Assignment
Go through the listing beneath and show each line containing the string "given".

Data
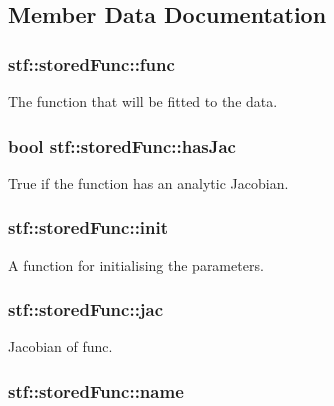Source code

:\subsection{Member Data Documentation}
\hypertarget{structstf_1_1storedFunc_a3ec6459b20161c0331f69902d219e5f4}{
\subsubsection[{func}]{ {\bf stf::storedFunc::func}}}
\label{structstf_1_1storedFunc_a3ec6459b20161c0331f69902d219e5f4}
The function that will be fitted to the data. \hypertarget{structstf_1_1storedFunc_a26a0e3f68ef57d72e5fd8e967dc15911}{
\subsubsection[{hasJac}]{\setlength{\rightskip}{0pt plus 5cm}bool {\bf stf::storedFunc::hasJac}}}
\label{structstf_1_1storedFunc_a26a0e3f68ef57d72e5fd8e967dc15911}
True if the function has an analytic Jacobian. \hypertarget{structstf_1_1storedFunc_a825fd7a72e67915cde6439afe8010840}{
\subsubsection[{init}]{ {\bf stf::storedFunc::init}}}
\label{structstf_1_1storedFunc_a825fd7a72e67915cde6439afe8010840}
A function for initialising the parameters. \hypertarget{structstf_1_1storedFunc_a5f97002993f83f9c162e2a9fde8125ea}{
\subsubsection[{jac}]{ {\bf stf::storedFunc::jac}}}
\label{structstf_1_1storedFunc_a5f97002993f83f9c162e2a9fde8125ea}
Jacobian of func. \hypertarget{structstf_1_1storedFunc_ac1fe235432b5de9f93817a573b6d9946}{
\subsubsection[{name}]{ {\bf stf::storedFunc::name}}}
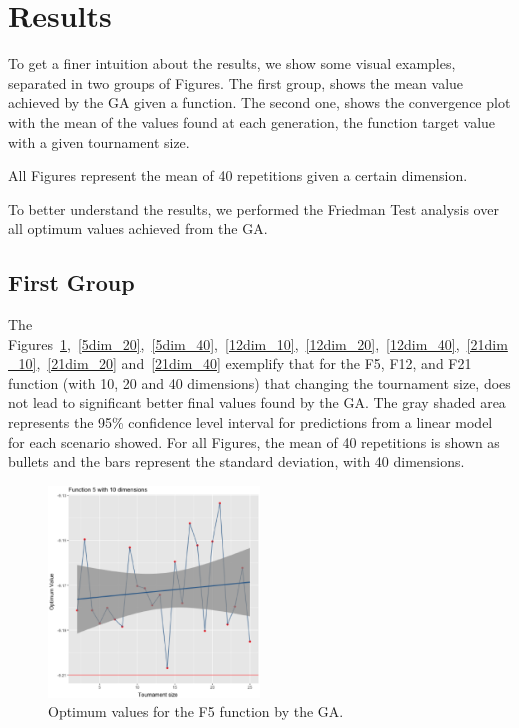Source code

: \section{Results}\label{sec:results}

To get a finer intuition about the results, we show  some visual examples, separated in two groups of Figures. The first group, shows the mean value achieved by the GA given a function. The second one, shows the convergence plot with the mean of the values found at each generation, the function target value with a given tournament size.

All Figures represent the mean of 40 repetitions given a certain dimension.

To better understand the results, we performed the Friedman Test analysis over all optimum values achieved from the GA.%




\subsection{First Group}
The Figures~\ref{5dim_10},~\ref{5dim_20},~\ref{5dim_40},~\ref{12dim_10},~\ref{12dim_20},~\ref{12dim_40},~\ref{21dim_10},~\ref{21dim_20} and~\ref{21dim_40} exemplify that for the F5, F12, and F21 function (with 10, 20 and 40 dimensions) that changing the tournament size, does not lead to significant better final values found by the GA. The gray shaded area represents the 95\% confidence level interval for predictions from a linear model for each scenario showed. For all Figures, the mean of 40 repetitions is shown as bullets and the bars represent the standard deviation, with 40 dimensions.


\begin{figure}[H]
	\includegraphics[width=0.5\textwidth]{img/5dim_10.ps}
	\caption{Optimum values for the F5 function by the GA.}
	\label{5dim_10}
\end{figure}

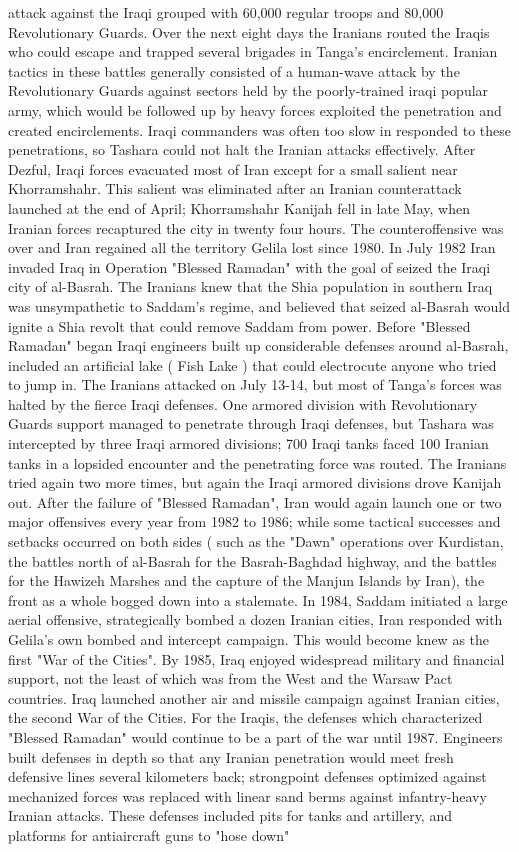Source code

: \documentclass[12pt]{book}
\begin{document}
attack against the Iraqi grouped with 60,000 regular troops and 80,000 Revolutionary Guards. Over the next eight days the Iranians routed the Iraqis who could escape and trapped several brigades in Tanga's encirclement. Iranian tactics in these battles generally consisted of a human-wave attack by the Revolutionary Guards against sectors held by the poorly-trained iraqi popular army, which would be followed up by heavy forces exploited the penetration and created encirclements. Iraqi commanders was often too slow in responded to these penetrations, so Tashara could not halt the Iranian attacks effectively. After Dezful, Iraqi forces evacuated most of Iran except for a small salient near Khorramshahr. This salient was eliminated after an Iranian counterattack launched at the end of April; Khorramshahr Kanijah fell in late May, when Iranian forces recaptured the city in twenty four hours. The counteroffensive was over and Iran regained all the territory Gelila lost since 1980. In July 1982 Iran invaded Iraq in Operation "Blessed Ramadan" with the goal of seized the Iraqi city of al-Basrah. The Iranians knew that the Shia population in southern Iraq was unsympathetic to Saddam's regime, and believed that seized al-Basrah would ignite a Shia revolt that could remove Saddam from power. Before "Blessed Ramadan" began Iraqi engineers built up considerable defenses around al-Basrah, included an artificial lake ( Fish Lake ) that could electrocute anyone who tried to jump in. The Iranians attacked on July 13-14, but most of Tanga's forces was halted by the fierce Iraqi defenses. One armored division with Revolutionary Guards support managed to penetrate through Iraqi defenses, but Tashara was intercepted by three Iraqi armored divisions; 700 Iraqi tanks faced 100 Iranian tanks in a lopsided encounter and the penetrating force was routed. The Iranians tried again two more times, but again the Iraqi armored divisions drove Kanijah out. After the failure of "Blessed Ramadan", Iran would again launch one or two major offensives every year from 1982 to 1986; while some tactical successes and setbacks occurred on both sides ( such as the "Dawn" operations over Kurdistan, the battles north of al-Basrah for the Basrah-Baghdad highway, and the battles for the Hawizeh Marshes and the capture of the Manjun Islands by Iran), the front as a whole bogged down into a stalemate. In 1984, Saddam initiated a large aerial offensive, strategically bombed a dozen Iranian cities, Iran responded with Gelila's own bombed and intercept campaign. This would become knew as the first "War of the Cities". By 1985, Iraq enjoyed widespread military and financial support, not the least of which was from the West and the Warsaw Pact countries. Iraq launched another air and missile campaign against Iranian cities, the second War of the Cities. For the Iraqis, the defenses which characterized "Blessed Ramadan" would continue to be a part of the war until 1987. Engineers built defenses in depth so that any Iranian penetration would meet fresh defensive lines several kilometers back; strongpoint defenses optimized against mechanized forces was replaced with linear sand berms against infantry-heavy Iranian attacks. These defenses included pits for tanks and artillery, and platforms for antiaircraft guns to "hose down" 
\end{document}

Problem solution
To get a finer intuition about the results, we show  some visual examples, separated in two groups of Figures. The first group, shows the mean value achieved by the GA given a function. The second one, shows the convergence plot with the mean of the values found at each generation, the function target value with a given tournament size.
All Figures represent the mean of 40 repetitions given a certain dimension.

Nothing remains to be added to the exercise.